RECORD EXTRACTS section start

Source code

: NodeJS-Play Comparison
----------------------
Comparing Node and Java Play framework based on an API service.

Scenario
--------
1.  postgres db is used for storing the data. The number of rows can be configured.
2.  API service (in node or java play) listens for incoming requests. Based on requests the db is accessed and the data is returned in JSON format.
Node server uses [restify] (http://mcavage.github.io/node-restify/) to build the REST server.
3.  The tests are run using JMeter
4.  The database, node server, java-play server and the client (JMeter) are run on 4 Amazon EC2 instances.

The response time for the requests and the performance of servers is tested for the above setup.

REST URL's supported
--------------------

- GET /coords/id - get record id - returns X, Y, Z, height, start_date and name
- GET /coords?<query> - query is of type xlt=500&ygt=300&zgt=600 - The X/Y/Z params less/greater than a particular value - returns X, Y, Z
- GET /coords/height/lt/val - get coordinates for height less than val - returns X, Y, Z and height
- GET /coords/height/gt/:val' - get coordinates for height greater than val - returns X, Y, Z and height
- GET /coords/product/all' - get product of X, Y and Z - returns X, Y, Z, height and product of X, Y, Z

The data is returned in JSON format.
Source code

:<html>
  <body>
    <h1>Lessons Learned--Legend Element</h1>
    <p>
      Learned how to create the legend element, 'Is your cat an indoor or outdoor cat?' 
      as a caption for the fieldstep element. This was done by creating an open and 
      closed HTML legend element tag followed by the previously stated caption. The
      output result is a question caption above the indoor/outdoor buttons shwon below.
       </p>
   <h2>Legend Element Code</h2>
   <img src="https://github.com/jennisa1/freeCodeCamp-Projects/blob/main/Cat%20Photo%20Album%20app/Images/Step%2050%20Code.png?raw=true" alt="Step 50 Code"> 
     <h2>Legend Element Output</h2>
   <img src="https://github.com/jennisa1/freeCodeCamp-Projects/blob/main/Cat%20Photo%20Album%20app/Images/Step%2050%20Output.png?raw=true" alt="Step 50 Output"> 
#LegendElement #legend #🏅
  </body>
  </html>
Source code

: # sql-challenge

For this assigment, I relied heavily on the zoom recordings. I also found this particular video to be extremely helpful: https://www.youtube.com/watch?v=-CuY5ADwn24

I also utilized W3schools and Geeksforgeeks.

RECORD EXTRACTS section end

(EXERCISE DIRECTIONS):
Return every entry verbatim.

(RESULT OF THE EXERCISE):
Source code

: NodeJS-Play Comparison
----------------------
Comparing Node and Java Play framework based on an API service.

Scenario
--------
1.  postgres db is used for storing the data. The number of rows can be configured.
2.  API service (in node or java play) listens for incoming requests. Based on requests the db is accessed and the data is returned in JSON format.
Node server uses [restify] (http://mcavage.github.io/node-restify/) to build the REST server.
3.  The tests are run using JMeter
4.  The database, node server, java-play server and the client (JMeter) are run on 4 Amazon EC2 instances.

The response time for the requests and the performance of servers is tested for the above setup.

REST URL's supported
--------------------

- GET /coords/id - get record id - returns X, Y, Z, height, start_date and name
- GET /coords?<query> - query is of type xlt=500&ygt=300&zgt=600 - The X/Y/Z params less/greater than a particular value - returns X, Y, Z
- GET /coords/height/lt/val - get coordinates for height less than val - returns X, Y, Z and height
- GET /coords/height/gt/:val' - get coordinates for height greater than val - returns X, Y, Z and height
- GET /coords/product/all' - get product of X, Y and Z - returns X, Y, Z, height and product of X, Y, Z

The data is returned in JSON format.
Source code

:<html>
  <body>
    <h1>Lessons Learned--Legend Element</h1>
    <p>
      Learned how to create the legend element, 'Is your cat an indoor or outdoor cat?' 
      as a caption for the fieldstep element. This was done by creating an open and 
      closed HTML legend element tag followed by the previously stated caption. The
      output result is a question caption above the indoor/outdoor buttons shwon below.
       </p>
   <h2>Legend Element Code</h2>
   <img src="https://github.com/jennisa1/freeCodeCamp-Projects/blob/main/Cat%20Photo%20Album%20app/Images/Step%2050%20Code.png?raw=true" alt="Step 50 Code"> 
     <h2>Legend Element Output</h2>
   <img src="https://github.com/jennisa1/freeCodeCamp-Projects/blob/main/Cat%20Photo%20Album%20app/Images/Step%2050%20Output.png?raw=true" alt="Step 50 Output"> 
#LegendElement #legend #🏅
  </body>
  </html>
Source code

: # sql-challenge

For this assigment, I relied heavily on the zoom recordings. I also found this particular video to be extremely helpful: https://www.youtube.com/watch?v=-CuY5ADwn24

I also utilized W3schools and Geeksforgeeks.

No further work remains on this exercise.